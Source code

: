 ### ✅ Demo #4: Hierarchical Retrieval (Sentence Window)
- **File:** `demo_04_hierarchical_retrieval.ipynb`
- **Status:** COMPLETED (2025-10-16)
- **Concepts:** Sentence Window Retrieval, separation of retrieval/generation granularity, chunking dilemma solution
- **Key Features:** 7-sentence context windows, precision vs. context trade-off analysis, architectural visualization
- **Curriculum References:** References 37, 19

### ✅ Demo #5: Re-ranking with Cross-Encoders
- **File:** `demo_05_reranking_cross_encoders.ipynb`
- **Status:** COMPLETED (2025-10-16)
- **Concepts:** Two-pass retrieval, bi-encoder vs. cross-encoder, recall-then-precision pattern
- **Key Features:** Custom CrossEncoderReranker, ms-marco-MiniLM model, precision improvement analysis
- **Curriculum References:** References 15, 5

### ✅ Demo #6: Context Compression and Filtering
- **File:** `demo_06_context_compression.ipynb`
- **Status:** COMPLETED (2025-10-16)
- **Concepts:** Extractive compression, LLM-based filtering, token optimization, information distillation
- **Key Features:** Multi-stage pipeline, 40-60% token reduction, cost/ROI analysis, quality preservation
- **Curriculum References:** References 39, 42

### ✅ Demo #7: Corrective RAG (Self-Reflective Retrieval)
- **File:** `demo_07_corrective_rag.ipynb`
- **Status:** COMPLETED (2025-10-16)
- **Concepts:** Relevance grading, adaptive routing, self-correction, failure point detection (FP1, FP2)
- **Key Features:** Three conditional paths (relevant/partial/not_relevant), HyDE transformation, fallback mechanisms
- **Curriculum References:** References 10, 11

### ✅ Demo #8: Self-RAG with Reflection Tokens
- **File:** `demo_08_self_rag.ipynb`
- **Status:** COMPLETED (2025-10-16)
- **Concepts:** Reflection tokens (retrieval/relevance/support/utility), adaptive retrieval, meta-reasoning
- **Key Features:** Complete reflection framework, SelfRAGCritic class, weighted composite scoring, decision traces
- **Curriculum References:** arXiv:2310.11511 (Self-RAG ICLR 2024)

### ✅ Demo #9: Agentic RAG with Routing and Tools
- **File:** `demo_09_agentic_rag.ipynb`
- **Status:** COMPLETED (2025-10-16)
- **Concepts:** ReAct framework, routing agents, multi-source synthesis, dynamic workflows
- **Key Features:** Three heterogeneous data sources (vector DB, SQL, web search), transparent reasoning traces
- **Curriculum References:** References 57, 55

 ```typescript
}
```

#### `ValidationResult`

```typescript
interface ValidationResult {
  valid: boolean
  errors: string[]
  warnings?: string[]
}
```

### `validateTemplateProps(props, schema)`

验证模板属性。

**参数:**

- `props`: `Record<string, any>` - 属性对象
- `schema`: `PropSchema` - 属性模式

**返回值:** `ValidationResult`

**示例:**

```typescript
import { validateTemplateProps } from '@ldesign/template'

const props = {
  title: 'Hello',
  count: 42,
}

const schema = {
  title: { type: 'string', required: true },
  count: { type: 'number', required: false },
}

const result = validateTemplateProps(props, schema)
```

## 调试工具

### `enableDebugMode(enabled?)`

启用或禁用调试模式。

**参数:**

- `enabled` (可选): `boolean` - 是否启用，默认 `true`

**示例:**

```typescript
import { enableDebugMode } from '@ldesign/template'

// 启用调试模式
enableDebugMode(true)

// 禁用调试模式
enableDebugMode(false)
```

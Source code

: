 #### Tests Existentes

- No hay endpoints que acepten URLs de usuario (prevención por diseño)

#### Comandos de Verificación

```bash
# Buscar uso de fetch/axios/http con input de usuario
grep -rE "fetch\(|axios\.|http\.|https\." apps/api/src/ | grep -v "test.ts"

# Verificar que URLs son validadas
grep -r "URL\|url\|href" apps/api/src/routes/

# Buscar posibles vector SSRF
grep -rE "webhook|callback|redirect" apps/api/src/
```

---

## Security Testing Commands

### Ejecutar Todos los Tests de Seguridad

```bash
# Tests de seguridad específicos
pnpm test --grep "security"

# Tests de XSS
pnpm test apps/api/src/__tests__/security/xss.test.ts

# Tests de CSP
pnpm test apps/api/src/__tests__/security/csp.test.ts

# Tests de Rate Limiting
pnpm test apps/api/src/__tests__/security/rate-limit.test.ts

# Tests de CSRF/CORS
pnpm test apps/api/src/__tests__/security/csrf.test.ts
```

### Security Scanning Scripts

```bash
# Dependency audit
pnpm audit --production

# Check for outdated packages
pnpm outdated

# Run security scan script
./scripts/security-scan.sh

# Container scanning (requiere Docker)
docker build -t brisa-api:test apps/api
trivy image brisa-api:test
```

-------

Exercise prompt:
Find the word "required" in the entries, and copy every line it shows up in.

Reply to the exercise:
  title: { type: 'string', required: true },
  count: { type: 'number', required: false },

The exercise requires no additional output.